> **Exercise objective**:
The whole set of entries is to be restated word for word.
Segment Start: Provided records
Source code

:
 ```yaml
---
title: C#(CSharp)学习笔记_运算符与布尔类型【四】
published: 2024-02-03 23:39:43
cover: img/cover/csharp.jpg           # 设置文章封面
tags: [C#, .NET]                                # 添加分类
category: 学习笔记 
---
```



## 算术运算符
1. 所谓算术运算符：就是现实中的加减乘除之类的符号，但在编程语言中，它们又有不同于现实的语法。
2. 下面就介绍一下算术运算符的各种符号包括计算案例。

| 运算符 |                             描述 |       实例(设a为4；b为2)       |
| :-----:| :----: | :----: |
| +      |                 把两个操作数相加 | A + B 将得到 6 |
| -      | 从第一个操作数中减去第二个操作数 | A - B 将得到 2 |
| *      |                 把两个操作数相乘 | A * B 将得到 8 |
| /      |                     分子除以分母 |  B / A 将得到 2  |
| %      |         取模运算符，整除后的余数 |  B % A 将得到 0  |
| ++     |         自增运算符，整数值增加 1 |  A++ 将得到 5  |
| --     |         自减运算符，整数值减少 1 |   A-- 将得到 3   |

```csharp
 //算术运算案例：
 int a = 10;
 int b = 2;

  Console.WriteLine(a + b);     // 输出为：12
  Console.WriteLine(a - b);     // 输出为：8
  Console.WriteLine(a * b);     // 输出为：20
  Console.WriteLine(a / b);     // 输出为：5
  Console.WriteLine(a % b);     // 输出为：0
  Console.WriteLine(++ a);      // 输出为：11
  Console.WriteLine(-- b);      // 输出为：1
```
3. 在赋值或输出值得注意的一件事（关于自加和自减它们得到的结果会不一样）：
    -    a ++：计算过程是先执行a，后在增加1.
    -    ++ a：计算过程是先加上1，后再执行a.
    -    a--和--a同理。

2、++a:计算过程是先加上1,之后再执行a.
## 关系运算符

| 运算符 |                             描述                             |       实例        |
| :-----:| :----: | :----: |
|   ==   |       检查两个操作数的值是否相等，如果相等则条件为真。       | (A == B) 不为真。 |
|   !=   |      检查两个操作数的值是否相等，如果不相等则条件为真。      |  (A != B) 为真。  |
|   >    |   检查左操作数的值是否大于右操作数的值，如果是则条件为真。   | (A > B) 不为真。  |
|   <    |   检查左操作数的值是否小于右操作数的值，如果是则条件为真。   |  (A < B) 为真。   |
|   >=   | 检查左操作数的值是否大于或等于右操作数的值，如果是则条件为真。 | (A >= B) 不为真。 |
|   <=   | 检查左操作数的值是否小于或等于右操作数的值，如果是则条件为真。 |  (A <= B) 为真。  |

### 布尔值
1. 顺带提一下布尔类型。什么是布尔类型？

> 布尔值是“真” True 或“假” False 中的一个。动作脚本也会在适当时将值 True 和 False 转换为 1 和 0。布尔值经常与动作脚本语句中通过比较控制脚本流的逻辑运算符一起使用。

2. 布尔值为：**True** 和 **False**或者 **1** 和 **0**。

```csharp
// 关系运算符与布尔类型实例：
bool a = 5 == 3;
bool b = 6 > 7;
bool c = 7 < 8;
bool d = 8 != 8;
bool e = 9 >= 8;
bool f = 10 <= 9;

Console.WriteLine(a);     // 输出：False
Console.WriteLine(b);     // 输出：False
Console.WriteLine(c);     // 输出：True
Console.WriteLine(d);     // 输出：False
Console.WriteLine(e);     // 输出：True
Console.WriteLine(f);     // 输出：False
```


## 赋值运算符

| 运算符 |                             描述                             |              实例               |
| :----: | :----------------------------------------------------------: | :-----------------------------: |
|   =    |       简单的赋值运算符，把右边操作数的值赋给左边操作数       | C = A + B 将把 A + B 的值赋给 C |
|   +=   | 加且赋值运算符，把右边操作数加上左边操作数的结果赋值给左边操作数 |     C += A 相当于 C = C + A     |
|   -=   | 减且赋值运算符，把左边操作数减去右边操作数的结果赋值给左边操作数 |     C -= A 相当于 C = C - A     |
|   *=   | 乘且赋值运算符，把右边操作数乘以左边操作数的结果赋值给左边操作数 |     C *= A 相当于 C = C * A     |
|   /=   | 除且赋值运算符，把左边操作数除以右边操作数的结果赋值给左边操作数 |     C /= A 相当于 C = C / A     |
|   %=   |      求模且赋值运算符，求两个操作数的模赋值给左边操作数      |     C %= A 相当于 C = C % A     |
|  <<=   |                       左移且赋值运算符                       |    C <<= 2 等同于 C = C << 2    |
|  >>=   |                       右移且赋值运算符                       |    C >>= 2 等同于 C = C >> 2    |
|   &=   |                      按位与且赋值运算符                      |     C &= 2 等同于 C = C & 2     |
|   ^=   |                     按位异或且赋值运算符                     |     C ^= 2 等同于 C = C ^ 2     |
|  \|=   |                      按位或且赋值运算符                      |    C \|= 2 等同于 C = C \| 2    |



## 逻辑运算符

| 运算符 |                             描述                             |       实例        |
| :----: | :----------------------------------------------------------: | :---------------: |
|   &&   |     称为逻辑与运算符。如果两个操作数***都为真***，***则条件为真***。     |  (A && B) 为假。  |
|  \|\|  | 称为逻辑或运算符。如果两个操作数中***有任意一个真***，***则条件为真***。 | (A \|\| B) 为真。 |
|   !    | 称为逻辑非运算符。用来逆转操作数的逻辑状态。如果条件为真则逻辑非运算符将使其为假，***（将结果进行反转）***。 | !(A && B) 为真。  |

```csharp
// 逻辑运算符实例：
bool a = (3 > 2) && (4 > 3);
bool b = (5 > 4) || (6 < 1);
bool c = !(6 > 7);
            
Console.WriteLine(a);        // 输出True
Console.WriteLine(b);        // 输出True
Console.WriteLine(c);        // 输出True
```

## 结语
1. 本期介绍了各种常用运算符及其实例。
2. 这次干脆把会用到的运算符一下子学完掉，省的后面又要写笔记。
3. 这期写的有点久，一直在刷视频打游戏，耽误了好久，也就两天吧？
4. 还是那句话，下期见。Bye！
Segment End: Provided records
> **Task answer**:
Source code

:
 ```yaml
---
title: C#(CSharp)学习笔记_运算符与布尔类型【四】
published: 2024-02-03 23:39:43
cover: img/cover/csharp.jpg           # 设置文章封面
tags: [C#, .NET]                                # 添加分类
category: 学习笔记 
---
```



## 算术运算符
1. 所谓算术运算符：就是现实中的加减乘除之类的符号，但在编程语言中，它们又有不同于现实的语法。
2. 下面就介绍一下算术运算符的各种符号包括计算案例。

| 运算符 |                             描述 |       实例(设a为4；b为2)       |
| :-----:| :----: | :----: |
| +      |                 把两个操作数相加 | A + B 将得到 6 |
| -      | 从第一个操作数中减去第二个操作数 | A - B 将得到 2 |
| *      |                 把两个操作数相乘 | A * B 将得到 8 |
| /      |                     分子除以分母 |  B / A 将得到 2  |
| %      |         取模运算符，整除后的余数 |  B % A 将得到 0  |
| ++     |         自增运算符，整数值增加 1 |  A++ 将得到 5  |
| --     |         自减运算符，整数值减少 1 |   A-- 将得到 3   |

```csharp
 //算术运算案例：
 int a = 10;
 int b = 2;

  Console.WriteLine(a + b);     // 输出为：12
  Console.WriteLine(a - b);     // 输出为：8
  Console.WriteLine(a * b);     // 输出为：20
  Console.WriteLine(a / b);     // 输出为：5
  Console.WriteLine(a % b);     // 输出为：0
  Console.WriteLine(++ a);      // 输出为：11
  Console.WriteLine(-- b);      // 输出为：1
```
3. 在赋值或输出值得注意的一件事（关于自加和自减它们得到的结果会不一样）：
    -    a ++：计算过程是先执行a，后在增加1.
    -    ++ a：计算过程是先加上1，后再执行a.
    -    a--和--a同理。

2、++a:计算过程是先加上1,之后再执行a.
## 关系运算符

| 运算符 |                             描述                             |       实例        |
| :-----:| :----: | :----: |
|   ==   |       检查两个操作数的值是否相等，如果相等则条件为真。       | (A == B) 不为真。 |
|   !=   |      检查两个操作数的值是否相等，如果不相等则条件为真。      |  (A != B) 为真。  |
|   >    |   检查左操作数的值是否大于右操作数的值，如果是则条件为真。   | (A > B) 不为真。  |
|   <    |   检查左操作数的值是否小于右操作数的值，如果是则条件为真。   |  (A < B) 为真。   |
|   >=   | 检查左操作数的值是否大于或等于右操作数的值，如果是则条件为真。 | (A >= B) 不为真。 |
|   <=   | 检查左操作数的值是否小于或等于右操作数的值，如果是则条件为真。 |  (A <= B) 为真。  |

### 布尔值
1. 顺带提一下布尔类型。什么是布尔类型？

> 布尔值是“真” True 或“假” False 中的一个。动作脚本也会在适当时将值 True 和 False 转换为 1 和 0。布尔值经常与动作脚本语句中通过比较控制脚本流的逻辑运算符一起使用。

2. 布尔值为：**True** 和 **False**或者 **1** 和 **0**。

```csharp
// 关系运算符与布尔类型实例：
bool a = 5 == 3;
bool b = 6 > 7;
bool c = 7 < 8;
bool d = 8 != 8;
bool e = 9 >= 8;
bool f = 10 <= 9;

Console.WriteLine(a);     // 输出：False
Console.WriteLine(b);     // 输出：False
Console.WriteLine(c);     // 输出：True
Console.WriteLine(d);     // 输出：False
Console.WriteLine(e);     // 输出：True
Console.WriteLine(f);     // 输出：False
```


## 赋值运算符

| 运算符 |                             描述                             |              实例               |
| :----: | :----------------------------------------------------------: | :-----------------------------: |
|   =    |       简单的赋值运算符，把右边操作数的值赋给左边操作数       | C = A + B 将把 A + B 的值赋给 C |
|   +=   | 加且赋值运算符，把右边操作数加上左边操作数的结果赋值给左边操作数 |     C += A 相当于 C = C + A     |
|   -=   | 减且赋值运算符，把左边操作数减去右边操作数的结果赋值给左边操作数 |     C -= A 相当于 C = C - A     |
|   *=   | 乘且赋值运算符，把右边操作数乘以左边操作数的结果赋值给左边操作数 |     C *= A 相当于 C = C * A     |
|   /=   | 除且赋值运算符，把左边操作数除以右边操作数的结果赋值给左边操作数 |     C /= A 相当于 C = C / A     |
|   %=   |      求模且赋值运算符，求两个操作数的模赋值给左边操作数      |     C %= A 相当于 C = C % A     |
|  <<=   |                       左移且赋值运算符                       |    C <<= 2 等同于 C = C << 2    |
|  >>=   |                       右移且赋值运算符                       |    C >>= 2 等同于 C = C >> 2    |
|   &=   |                      按位与且赋值运算符                      |     C &= 2 等同于 C = C & 2     |
|   ^=   |                     按位异或且赋值运算符                     |     C ^= 2 等同于 C = C ^ 2     |
|  \|=   |                      按位或且赋值运算符                      |    C \|= 2 等同于 C = C \| 2    |



## 逻辑运算符

| 运算符 |                             描述                             |       实例        |
| :----: | :----------------------------------------------------------: | :---------------: |
|   &&   |     称为逻辑与运算符。如果两个操作数***都为真***，***则条件为真***。     |  (A && B) 为假。  |
|  \|\|  | 称为逻辑或运算符。如果两个操作数中***有任意一个真***，***则条件为真***。 | (A \|\| B) 为真。 |
|   !    | 称为逻辑非运算符。用来逆转操作数的逻辑状态。如果条件为真则逻辑非运算符将使其为假，***（将结果进行反转）***。 | !(A && B) 为真。  |

```csharp
// 逻辑运算符实例：
bool a = (3 > 2) && (4 > 3);
bool b = (5 > 4) || (6 < 1);
bool c = !(6 > 7);
            
Console.WriteLine(a);        // 输出True
Console.WriteLine(b);        // 输出True
Console.WriteLine(c);        // 输出True
```

## 结语
1. 本期介绍了各种常用运算符及其实例。
2. 这次干脆把会用到的运算符一下子学完掉，省的后面又要写笔记。
3. 这期写的有点久，一直在刷视频打游戏，耽误了好久，也就两天吧？
4. 还是那句话，下期见。Bye！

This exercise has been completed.